Employers should know that popular culture celebrates April 20th a/k/a “Four-Twenty” as an unofficial holiday. Four-twenty is a code term that refers to the annual consumption of marijuana and the celebration of cannabis culture. Observances that revolve around the number 4:20 include smoking or ingesting marijuana at 4:20 p.m. and during other portions of the day. Because employers may anticipate an unusual number of “call-ins” and/or “no-shows” on April 20th, it is time to review the medicinal marijuana laws and drug testing statutes that impact employment eligibility and other workplace issues.

Can We Fire Employees who Use “Medicinal Marijuana”

Medicinal marijuana is technically legal under La. R.S. 40:1046. A physician licensed to practice in Louisiana may prescribe marijuana to a limited class of patients suffering from glaucoma symptoms or chemotherapy-induced side effects. Hence, medicinal marijuana therapy is currently restricted to a limited set of ailments in Louisiana.

To issue the prescription, the physician must have authorization from DHH and a DEA license to issue Schedule I substances. Accordingly, if a job candidate presents a valid medicinal marijuana prescription, then that fact should not preclude employment eligibility.
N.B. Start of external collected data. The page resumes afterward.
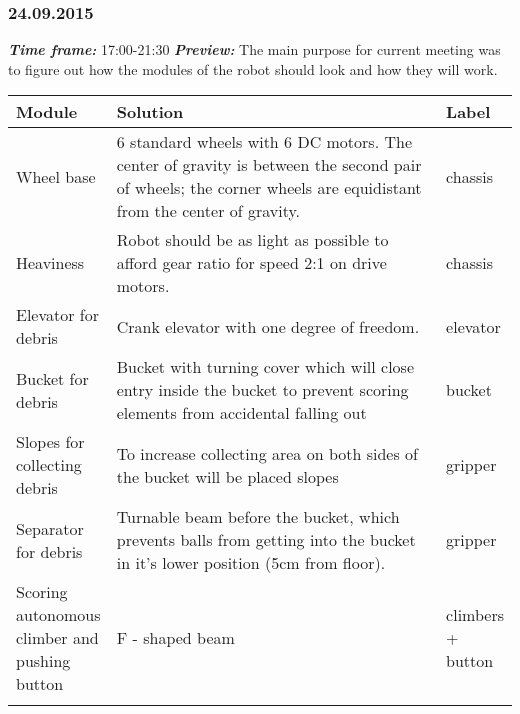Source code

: \subsubsection{24.09.2015}
	\textit{\textbf{Time frame:}} 17:00-21:30 \newline
	\textit{\textbf{Preview:}} The main purpose for current meeting was to figure out how the modules of the robot should look and how they will work. \newline \newline

  \begin{table}[H]
	\vspace{-2mm}
	\begin{center}
		\begin{tabular}{|p{0.2\linewidth}|p{0.7\linewidth}|p{0.1\linewidth}|}
			\hline
			Module & Solution & Label \\
			\hline
			Wheel base & 6 standard wheels with 6 DC motors. The center of gravity is between the second pair of wheels; the corner wheels are equidistant from the center of gravity. & chassis \\
			\hline
			Heaviness & Robot should be as light as possible to afford gear ratio for speed 2:1 on drive motors. & chassis \\
			\hline
			Elevator for debris & Crank elevator with one degree of freedom. & elevator \\
			\hline
			Bucket for debris & Bucket with turning cover which will close entry inside the bucket to prevent scoring elements from accidental falling out & bucket \\
			\hline
			Slopes for collecting debris & To increase collecting area on both sides of the bucket will be placed slopes & gripper \\
			\hline
			Separator for debris & Turnable beam before the bucket, which prevents balls from getting into the bucket in it's lower position (5cm from floor). & gripper \\
			\hline
			Scoring autonomous climber and pushing button & F - shaped beam & climbers + button\\ \\
			\hline
		\end{tabular}
	\end{center}
  \end{table}
  
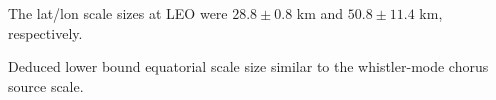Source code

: \documentclass[draft, linenumbers]{agujournal}
\begin{document}






\begin{keypoints}
\item The  lat/lon scale sizes  at LEO were $28.8 \pm 0.8$ km and $50.8 \pm 11.4$ km, respectively.
\item Deduced lower bound equatorial scale size  similar to the whistler-mode chorus source scale.
\end{keypoints}

%
%

\end{document}
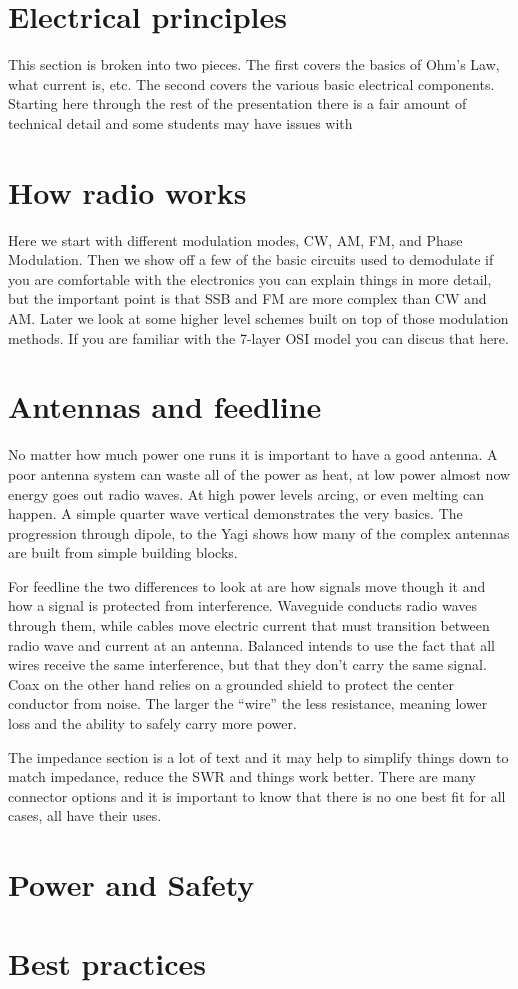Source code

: \documentclass[12pt,letterpaper]{report}
\begin{document}
\section*{Electrical principles}
This section is broken into two pieces. The first covers the basics of Ohm's Law, what current is, etc. The second covers the various basic electrical components. Starting here through the rest of the presentation there is a fair amount of technical detail and some students may have issues with 

\section*{How radio works}
Here we start with different modulation modes, CW, AM, FM, and Phase Modulation. Then we show off a few of the basic circuits used to demodulate if you are comfortable with the electronics you can explain things in more detail, but the important point is that SSB and FM are more complex than CW and AM. Later we look at some higher level schemes built on top of those modulation methods. If you are familiar with the 7-layer OSI model you can discus that here.

\section*{Antennas and feedline}
No matter how much power one runs it is important to have a good antenna. A poor antenna system can waste all of the power as heat, at low power almost now energy goes out radio waves. At high power levels arcing, or even melting can happen. A simple quarter wave vertical demonstrates the very basics. The progression through dipole, to the Yagi shows how many of the complex antennas are built from simple building blocks. 

For feedline the two differences to look at are how signals move though it and how a signal is protected from interference. Waveguide conducts radio waves through them, while cables move electric current that must transition between radio wave and current at an antenna. Balanced intends to use the fact that all wires receive the same interference, but that they don't carry the same signal. Coax on the other hand relies on a grounded shield to protect the center conductor from noise. The larger the ``wire'' the less resistance, meaning lower loss and the ability to safely carry more power.

The impedance section is a lot of text and it may help to simplify things down to match impedance, reduce the SWR and things work better. There are many connector options and it is important to know that there is no one best fit for all cases, all have their uses. 

\section*{Power and Safety}

\section*{Best practices}
\end{document}
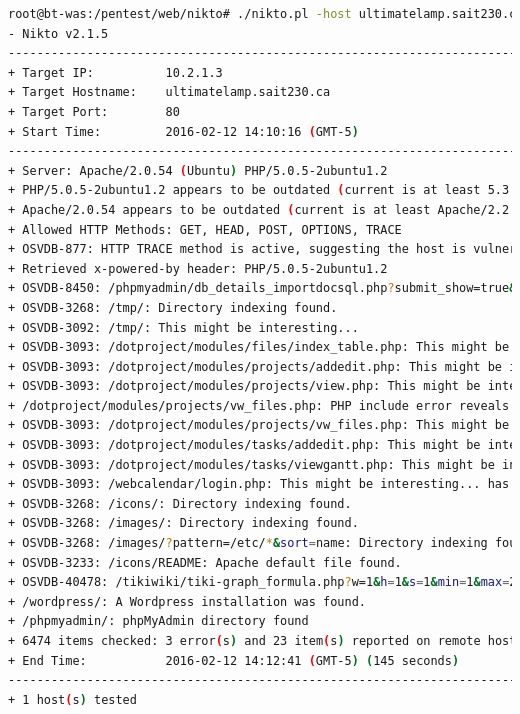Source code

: \documentclass{article}
\begin{document}
\begin{lstlisting}[language=Bash]
root@bt-was:/pentest/web/nikto# ./nikto.pl -host ultimatelamp.sait230.ca -p 80
- Nikto v2.1.5
---------------------------------------------------------------------------
+ Target IP:          10.2.1.3
+ Target Hostname:    ultimatelamp.sait230.ca
+ Target Port:        80
+ Start Time:         2016-02-12 14:10:16 (GMT-5)
---------------------------------------------------------------------------
+ Server: Apache/2.0.54 (Ubuntu) PHP/5.0.5-2ubuntu1.2
+ PHP/5.0.5-2ubuntu1.2 appears to be outdated (current is at least 5.3.6)
+ Apache/2.0.54 appears to be outdated (current is at least Apache/2.2.19). Apache 1.3.42 (final release) and 2.0.64 are also current.
+ Allowed HTTP Methods: GET, HEAD, POST, OPTIONS, TRACE 
+ OSVDB-877: HTTP TRACE method is active, suggesting the host is vulnerable to XST
+ Retrieved x-powered-by header: PHP/5.0.5-2ubuntu1.2
+ OSVDB-8450: /phpmyadmin/db_details_importdocsql.php?submit_show=true&do=import&docpath=../: phpMyAdmin allows directory listings remotely. Upgrade to version 2.5.3 or higher. http://www.securityfocus.com/bid/7963.
+ OSVDB-3268: /tmp/: Directory indexing found.
+ OSVDB-3092: /tmp/: This might be interesting...
+ OSVDB-3093: /dotproject/modules/files/index_table.php: This might be interesting... has been seen in web logs from an unknown scanner.
+ OSVDB-3093: /dotproject/modules/projects/addedit.php: This might be interesting... has been seen in web logs from an unknown scanner.
+ OSVDB-3093: /dotproject/modules/projects/view.php: This might be interesting... has been seen in web logs from an unknown scanner.
+ /dotproject/modules/projects/vw_files.php: PHP include error reveals the full path to the web root.
+ OSVDB-3093: /dotproject/modules/projects/vw_files.php: This might be interesting... has been seen in web logs from an unknown scanner.
+ OSVDB-3093: /dotproject/modules/tasks/addedit.php: This might be interesting... has been seen in web logs from an unknown scanner.
+ OSVDB-3093: /dotproject/modules/tasks/viewgantt.php: This might be interesting... has been seen in web logs from an unknown scanner.
+ OSVDB-3093: /webcalendar/login.php: This might be interesting... has been seen in web logs from an unknown scanner.
+ OSVDB-3268: /icons/: Directory indexing found.
+ OSVDB-3268: /images/: Directory indexing found.
+ OSVDB-3268: /images/?pattern=/etc/*&sort=name: Directory indexing found.
+ OSVDB-3233: /icons/README: Apache default file found.
+ OSVDB-40478: /tikiwiki/tiki-graph_formula.php?w=1&h=1&s=1&min=1&max=2&f[]=x.tan.phpinfo()&t=png&title=http://cirt.net/rfiinc.txt?: TikiWiki contains a vulnerability which allows remote attackers to execute arbitrary PHP code.
+ /wordpress/: A Wordpress installation was found.
+ /phpmyadmin/: phpMyAdmin directory found
+ 6474 items checked: 3 error(s) and 23 item(s) reported on remote host
+ End Time:           2016-02-12 14:12:41 (GMT-5) (145 seconds)
---------------------------------------------------------------------------
+ 1 host(s) tested
\end{lstlisting}

\newpage
\begin{appendix}
	\listoffigures
\end{appendix}
\end{document}
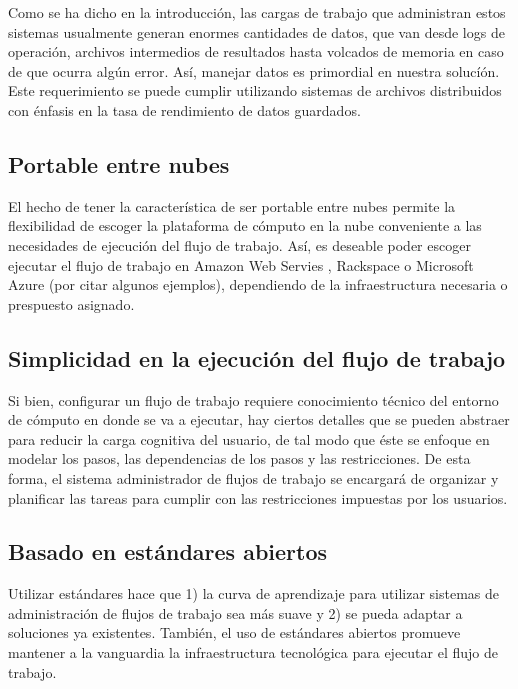 Como se ha dicho en la introducción, las cargas de trabajo que administran estos sistemas usualmente generan enormes cantidades de datos, que van desde logs de operación, archivos intermedios de resultados hasta volcados de memoria en caso de que ocurra algún error. Así, manejar datos es primordial en nuestra solucíón. Este requerimiento se puede cumplir utilizando sistemas de archivos distribuidos con énfasis en la tasa de rendimiento de datos guardados.


\subsection{Portable entre nubes}

El hecho de tener la característica de ser portable entre nubes permite la flexibilidad de escoger la plataforma de cómputo en la nube conveniente a las necesidades de ejecución del flujo de trabajo. Así, es deseable poder escoger ejecutar el flujo de trabajo en Amazon Web Servies \cite{amazon2016aws}, Rackspace \cite{racksapce2016managedcloud} o Microsoft Azure \cite{microsoft2015azure} (por citar algunos ejemplos), dependiendo de la infraestructura necesaria o prespuesto asignado.


\subsection{Simplicidad en la ejecuci\'on del flujo de trabajo}

Si bien, configurar un flujo de trabajo requiere conocimiento técnico del entorno de cómputo en donde se va a ejecutar, hay ciertos detalles que se pueden abstraer para reducir la carga cognitiva del usuario, de tal modo que éste se enfoque en modelar los pasos, las dependencias de los pasos y las restricciones. De esta forma, el sistema administrador de flujos de trabajo se encargará de organizar y planificar las tareas para cumplir con las restricciones impuestas por los usuarios.


\subsection{Basado en estándares abiertos}

Utilizar estándares hace que 1) la curva de aprendizaje para utilizar sistemas de administración de flujos de trabajo sea más suave y 2) se pueda adaptar a soluciones ya existentes. También, el uso de estándares abiertos promueve mantener a la vanguardia la infraestructura tecnológica para ejecutar el flujo de trabajo.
However, Louisiana employers facing this issue should be aware: most of the pertinent Louisiana state agencies have not yet regulated marijuana production, and distribution of medicinal marijuana in Louisiana is effectively moot.

What if My Employee has a Marijuana Prescription from Colorado or Another State

Approximately 23 states and the District of Columbia currently have laws legalizing marijuana in some form. While Constitutional guarantees of full faith and credit normally require states to respect the public acts, records and judicial proceedings of every other state, this premise has not yet been extended to medicinal marijuana prescriptions that were written in other states. This means employees may not always rely on medicinal marijuana prescriptions written in otherjurisdictions. Rather, any medicinal marijuana prescription that an employee relies upon likely must be valid in its state of use.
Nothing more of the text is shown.